We are obligated to respect our commenting-peers, for “on no other terms can a being with human faculties have any rational assurance of being right.” (Ch. 2) In light of Mill’s philosophy, we should all take a moment to think twice before “voting down” a YouTube comment.
  1. Jed Erwin permalink
    December 4, 2010 4:48 PM

    Your points are very interesting. It’s true that Mill states that all opinions that do not stray from the civil discourse are valid, but who is to say which youtube comments cross the line. Does saying something is “lame” fit within the civil discourse and make use think, or is it a simple minded insult meant to be destructive? You said that saying “I will kill you all” obviously crosses a line. But should this be seen as strictly a death threat? It is not likely, but isn’t there still a possibility that this is just criticizing the video like the comment “lame” is? There is not really a clear line, is their?

  2. greguff permalink
    December 4, 2010 5:30 PM

    This article makes some interesting points comparing Mill’s thoughts with ridiculous youtube comments. However, I do not think Mill’s theories can apply to most youtube comments. Mill did not want to suppress anyone’s thoughts and believed everyone had a say. It is true we do not know anything for sure, but some comments on youtube can be purely childish and completely irrelevant. Mill wanted people to express their thoughts, but i believe this is a little too far-fetched.

  3. Lorna Malja permalink
    December 4, 2010 5:51 PM

    This was such a fascinating post, i really liked it alot. I definitely agree with Mills that others opinions are almost always valuable because we do not know everything for sure. If someone disagrees with us, then we have the power to disagree back, but then it just makes our opinion stronger and better; because then we have to back up what we are saying. It is always great, i think, to debate ideas and topics because this is how people form powerful opinions and learn from others. It’s a fascinating process and definitely helpful.

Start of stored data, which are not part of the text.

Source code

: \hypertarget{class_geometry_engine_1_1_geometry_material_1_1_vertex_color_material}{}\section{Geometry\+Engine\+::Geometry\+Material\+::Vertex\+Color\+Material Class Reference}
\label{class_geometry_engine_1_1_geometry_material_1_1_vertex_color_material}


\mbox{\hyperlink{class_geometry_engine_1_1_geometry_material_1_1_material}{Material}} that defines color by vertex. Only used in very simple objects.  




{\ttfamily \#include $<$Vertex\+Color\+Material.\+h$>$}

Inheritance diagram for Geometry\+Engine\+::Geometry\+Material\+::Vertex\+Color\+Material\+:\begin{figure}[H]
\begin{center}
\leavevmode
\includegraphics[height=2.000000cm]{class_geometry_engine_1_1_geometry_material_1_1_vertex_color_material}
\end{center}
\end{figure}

As far as YouTube goes, if people offer unpopular comments/opinions, well then thats fine. Everyone is entitled to their own beliefs and opinions; but we should take them into consideration because it’ll just make us think more. Expressing oneself is important!

  4. reedmarcus permalink
    December 4, 2010 7:13 PM

    I think this is a very relevant and i think that the thoughts of Mill correspond very well with the ridiculous youtube comments. However, for the most part, i am not sure if Mill’s thoughts completely connect with the majority of youtube comments because he felt that people should feel free and have the right to express themselves in any way that they choose. Although it is definitely true that we do not know everything for sure, many comments made on youtube have nothing to do with the video that a person used to try to express themselves and in fact are very immature and irrelevant to any situation. Mill wanted people to express their true feelings based on their actions and the situation, not crude unnecessary comments to attempt to seem funny or to just display immaturity.

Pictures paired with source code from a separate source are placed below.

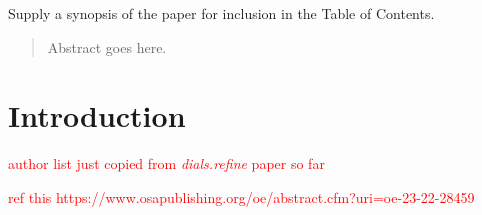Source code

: \documentclass[preprint]{iucr}              %
\newcommand{\dialsrefine}{\emph{dials.refine}\xspace}
\newcommand\fixme[1]{\textcolor{red}{#1}}
\begin{document}




\maketitle                        %

\begin{synopsis}
Supply a synopsis of the paper for inclusion in the Table of Contents.
\end{synopsis}

\begin{abstract}
Abstract goes here.
\end{abstract}



\section{Introduction}

\fixme{author list just copied from \dialsrefine paper so far}

\fixme{ref this https://www.osapublishing.org/oe/abstract.cfm?uri=oe-23-22-28459}
\end{document}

  5. December 4, 2010 9:06 PM

    I liked your post here. It’s a very good modern application of Mill and it would incredibly interesting to hear what he would think about the internet in general and sharing opinions over it. I do agree with Jed Erwin though, that the comment “I will kill you all” may be interpreted as a death threat but it could also just be a comment to the lame video. The line definitely isn’t clear when we can regard comments as valid ones and when we can’t. That being said, I’ll keep this post in mind next time I laugh at any ridiculous youtube comments.

  6. yequan permalink
    December 5, 2010 2:18 AM

    Although Mill would encourage people to argue and debate, some information on internet is kind of junk infor. I think Mill prefer people to argue rationally, as John Locke believed that people are born rational. However, many comments on facebook or youtube do not make any sense. So I think Mill’s theory does not apply efficiently on youtube.

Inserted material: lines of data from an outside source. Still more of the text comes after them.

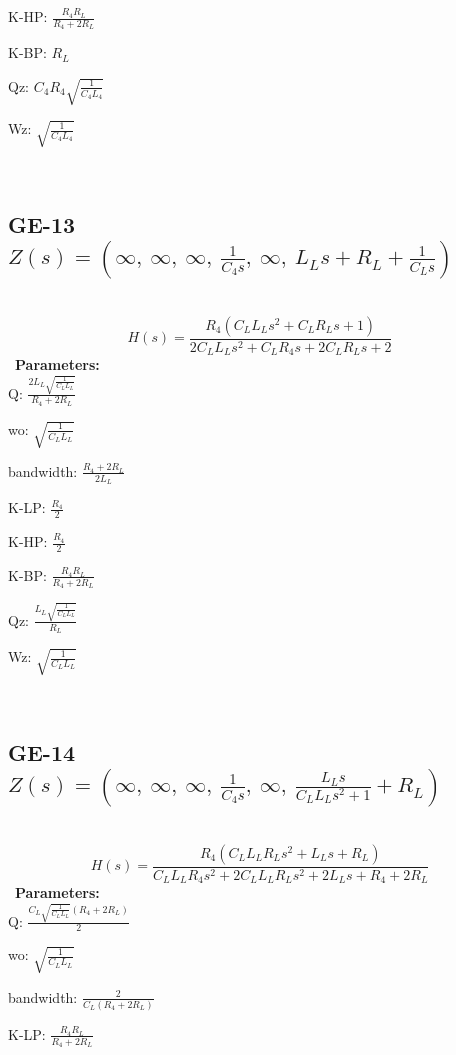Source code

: \documentclass{article}
\begin{document}
K-HP: $\frac{R_{4} R_{L}}{R_{4} + 2 R_{L}}$\ 

K-BP: $R_{L}$\ 

Qz: $C_{4} R_{4} \sqrt{\frac{1}{C_{4} L_{4}}}$\ 

Wz: $\sqrt{\frac{1}{C_{4} L_{4}}}$\ 

\ 

\subsection{GE-13 $Z(s) = \left( \infty, \  \infty, \  \infty, \  \frac{1}{C_{4} s}, \  \infty, \  L_{L} s + R_{L} + \frac{1}{C_{L} s}\right)$ } \ 
\textbf{\[H(s) = \frac{R_{4} \left(C_{L} L_{L} s^{2} + C_{L} R_{L} s + 1\right)}{2 C_{L} L_{L} s^{2} + C_{L} R_{4} s + 2 C_{L} R_{L} s + 2}\] } \ 
\textbf{Parameters:}\\ 

Q: $\frac{2 L_{L} \sqrt{\frac{1}{C_{L} L_{L}}}}{R_{4} + 2 R_{L}}$\ 

wo: $\sqrt{\frac{1}{C_{L} L_{L}}}$\ 

bandwidth: $\frac{R_{4} + 2 R_{L}}{2 L_{L}}$\ 

K-LP: $\frac{R_{4}}{2}$\ 

K-HP: $\frac{R_{4}}{2}$\ 

K-BP: $\frac{R_{4} R_{L}}{R_{4} + 2 R_{L}}$\ 

Qz: $\frac{L_{L} \sqrt{\frac{1}{C_{L} L_{L}}}}{R_{L}}$\ 

Wz: $\sqrt{\frac{1}{C_{L} L_{L}}}$\ 

\ 

\subsection{GE-14 $Z(s) = \left( \infty, \  \infty, \  \infty, \  \frac{1}{C_{4} s}, \  \infty, \  \frac{L_{L} s}{C_{L} L_{L} s^{2} + 1} + R_{L}\right)$ } \ 
\textbf{\[H(s) = \frac{R_{4} \left(C_{L} L_{L} R_{L} s^{2} + L_{L} s + R_{L}\right)}{C_{L} L_{L} R_{4} s^{2} + 2 C_{L} L_{L} R_{L} s^{2} + 2 L_{L} s + R_{4} + 2 R_{L}}\] } \ 
\textbf{Parameters:}\\ 

Q: $\frac{C_{L} \sqrt{\frac{1}{C_{L} L_{L}}} \left(R_{4} + 2 R_{L}\right)}{2}$\ 

wo: $\sqrt{\frac{1}{C_{L} L_{L}}}$\ 

bandwidth: $\frac{2}{C_{L} \left(R_{4} + 2 R_{L}\right)}$\ 

K-LP: $\frac{R_{4} R_{L}}{R_{4} + 2 R_{L}}$\ 
\end{document}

  7. saralustberg permalink
    December 5, 2010 4:46 PM

    Wonderful post. It ties in so many different ideas, and puts into perspective the concept of not judging others opinions and being open to new things. I never thought about the fact that when you hear an opinion very different from your own, it gives you the ability to formulate a stronger conclusion on your own thoughts. I doubt these youtube comment posters provide these comical posts in order to open our minds to new opinions, however along the way they happen to accomplish this without even trying. This is proof for how all the small, seemingly insignificant factors in life play a role in the conclusion of everything.